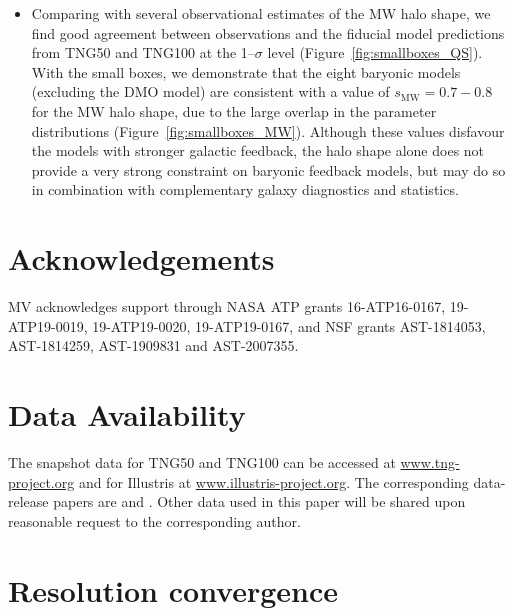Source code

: \documentclass[fleqn,usenatbib]{mnras}
\begin{document}
\begin{itemize}
\item  
Comparing with several observational estimates of the MW halo shape, we find good agreement between observations and the fiducial model predictions from TNG50 and TNG100 at the 1--$\sigma$ level (Figure~\ref{fig:smallboxes_QS}).
With the small boxes, we demonstrate that the eight baryonic models (excluding the DMO model) are consistent with a value of $s_\text{MW} = 0.7-0.8$ for the MW halo shape, due to the large overlap in the parameter distributions (Figure~\ref{fig:smallboxes_MW}).
Although these values disfavour the models with stronger galactic feedback, the halo shape alone does not provide a very strong constraint on baryonic feedback models, but may do so in combination with complementary galaxy diagnostics and statistics.

\end{itemize}




\section*{Acknowledgements}

MV acknowledges support through NASA ATP grants 16-ATP16-0167, 19-ATP19-0019, 19-ATP19-0020, 19-ATP19-0167, and NSF grants AST-1814053, AST-1814259,  AST-1909831 and AST-2007355.

\section*{Data Availability}

The snapshot data for TNG50 and TNG100 can be accessed at \url{www.tng-project.org} and for Illustris at \url{www.illustris-project.org}. The corresponding data-release papers are \citealt{Nelson19TNGrelease} and \citealt{Nelson15v13}.
Other data used in this paper will be shared upon reasonable request to the corresponding author.








\appendix
\section{Resolution convergence}
\label{sec:resolution}
\end{document}

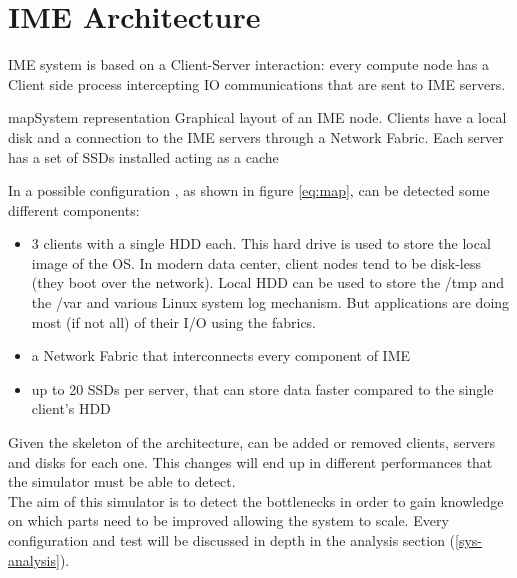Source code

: 
\chapter{IME Architecture}
IME system is based on a Client-Server interaction: every compute node has a
Client side process intercepting IO communications that are sent to IME servers.
\begin{myimage}{map}{System representation}
    Graphical layout of an IME node. Clients have a local disk and a connection
    to the IME servers through a Network Fabric. Each server has a set of SSDs
    installed acting as a cache
\end{myimage}
\newpage
In a possible configuration , as shown in figure \ref{eq:map}, can be detected
some different components:
\begin{itemize}
    \item 3 clients with a single HDD each. This hard drive is used to store
        the local image of the OS. In modern data center, client nodes tend
        to be disk-less (they boot over the network). Local HDD can be used
        to store the /tmp and the /var and various Linux system log
        mechanism. But applications are doing most (if not all) of their I/O
        using the fabrics.
    \item a Network Fabric that interconnects every component of IME
    \item up to 20 SSDs per server, that can store data faster compared to the single
        client's HDD
\end{itemize}

Given the skeleton of the architecture, can be added or removed clients,
servers and disks for each one. This changes will end up in different performances
that the simulator must be able to detect. \\
The aim of this simulator is to detect the bottlenecks in order to gain knowledge
on which parts need to be improved allowing the system to scale.
Every configuration and test will be discussed in depth in the analysis section
(\ref{sys-analysis}).

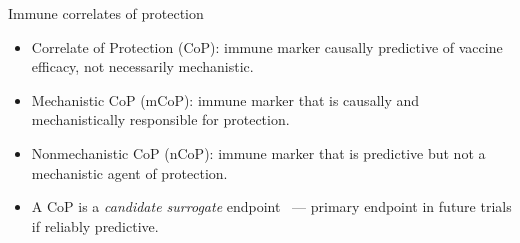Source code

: \documentclass{beamer}
\begin{document}
\begin{frame}[c]{Immune correlates of
  protection~\citep{plotkin2012nomenclature}}

\begin{center}
\begin{itemize}
  \itemsep8pt
  \item Correlate of Protection (CoP): immune marker causally predictive of
    vaccine efficacy, not necessarily mechanistic.
  \item Mechanistic CoP (mCoP): immune marker that is causally and
    mechanistically responsible for protection.
  \item Nonmechanistic CoP (nCoP): immune marker that is predictive but not a
    mechanistic agent of protection.
  \item A CoP is a \textit{candidate surrogate}
      endpoint~\citep{prentice1989surrogate} --- primary
      endpoint in future trials if reliably predictive.
\end{itemize}
\end{center}

\note{
}

\end{frame}

\end{document}
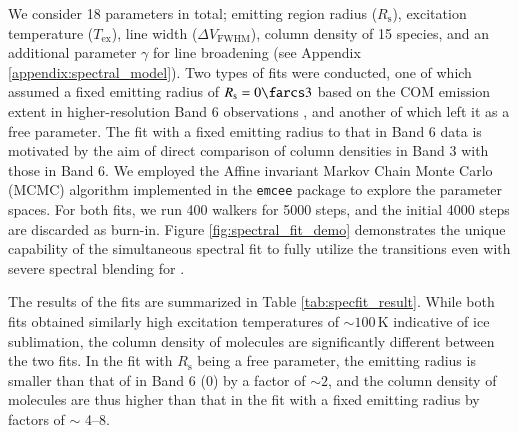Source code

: \documentclass[linenumbers, twocolumn, twocolappendix, astrosymb, times]{aastex631}
\newcommand{\methanol}{CH$_3$OH\xspace}
\newcommand{\acetaldehyde}{CH$_3$CHO\xspace}
\newcommand{\acetone}{CH$_3$COCH$_3$\xspace}
\newcommand{\ethyleneoxide}{$c$-C$_2$H$_4$O\xspace}
\begin{document}
We consider 18 parameters in total; emitting region radius ($R_\mathrm{s}$), excitation temperature ($T_\mathrm{ex}$), line width ($\Delta V_\mathrm{FWHM}$), column density of 15 species, and an additional parameter $\gamma$ for line broadening (see Appendix \ref{appendix:spectral_model}). Two types of fits were conducted, one of which assumed a fixed emitting radius of $R_\mathrm{s} = 0\farcs3$ based on the COM emission extent in higher-resolution Band 6 observations \citep{Lee2019, Tobin2023}, and another of which left it as a free parameter. The fit with a fixed emitting radius to that in Band 6 data is motivated by the aim of direct comparison of column densities in Band 3 with those in Band 6. We employed the Affine invariant Markov Chain Monte Carlo (MCMC) algorithm implemented in the \texttt{emcee} package \citep{emcee} to explore the parameter spaces. For both fits, we run 400 walkers for 5000 steps, and the initial 4000 steps are discarded as burn-in. Figure \ref{fig:spectral_fit_demo} demonstrates the unique capability of the simultaneous spectral fit to fully utilize the transitions even with severe spectral blending for . 

The results of the fits are summarized in Table \ref{tab:specfit_result}. While both fits obtained similarly high excitation temperatures of $\sim100$\,K indicative of ice sublimation, the column density of molecules are significantly different between the two fits. In the fit with $R_\mathrm{s}$ being a free parameter, the emitting radius is smaller than that of in Band 6 (0) by a factor of $\sim2$, and the column density of molecules are thus higher than that in the fit with a fixed emitting radius by factors of $\sim$ 4--8.

\begin{figure*}
\caption{Demonstration of the simultaneous spectral fit for a selected frequency range in SPW 7. The observed spectra (grey) is well reproduced by the model (black) composed of multiple blended transitions of different species, \methanol, \acetaldehyde, \acetone, \ethyleneoxide, and CH$_3^{13}$CHO (dashed colored lines).}
\label{fig:spectral_fit_demo}
\end{figure*}
\end{document}
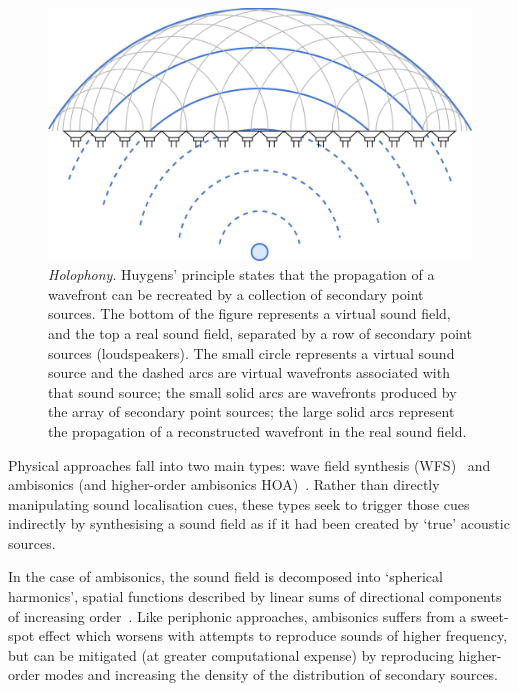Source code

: \documentclass[utf8]{FrontiersinHarvard}
\begin{document}
    \begin{figure}[ht]
        \centering
        \includegraphics[width=.75\textwidth]{figures/wfs_1}
        \caption{\textit{Holophony}.
        Huygens' principle states that the propagation of a wavefront
        can be recreated by a collection of secondary point sources.
        The bottom of the figure represents a virtual sound field, and the top a
        real sound field, separated by a row of secondary point sources
            (loudspeakers).
            The small circle represents a virtual sound source and the dashed arcs
            are virtual wavefronts associated with that sound source;
            the small solid arcs are wavefronts produced by the array of secondary
            point sources;
            the large solid arcs represent the propagation of a reconstructed
            wavefront in the real sound field.}
        \label{fig:wfs_1}
    \end{figure}

    Physical approaches fall into two main types: wave field synthesis
    (WFS)~\citep{berkhout_acoustic_1993} and
    ambisonics (and higher-order ambisonics \textemdash{}
    HOA)~\citep{frank_producing_2015}.
    Rather than directly manipulating sound localisation cues, these types seek to
    trigger those cues indirectly by synthesising a sound field as if it had been
    created by `true' acoustic sources.

    In the case of ambisonics, the sound field is decomposed into `spherical
    harmonics', spatial functions described by linear sums of directional
    components of increasing order~\citep{nicol_sound_2017}.
    Like periphonic approaches, ambisonics suffers from a sweet-spot effect
    which worsens with attempts to reproduce sounds of higher frequency, but can
    be mitigated (at greater computational expense) by reproducing higher-order
    modes and increasing the density of the distribution of secondary sources.
\end{document}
--------------------
* _What to work on_:
Count the lines in the data that contain the string "ambisonics", and give nothing but that number.

* _Exercise answer_:
3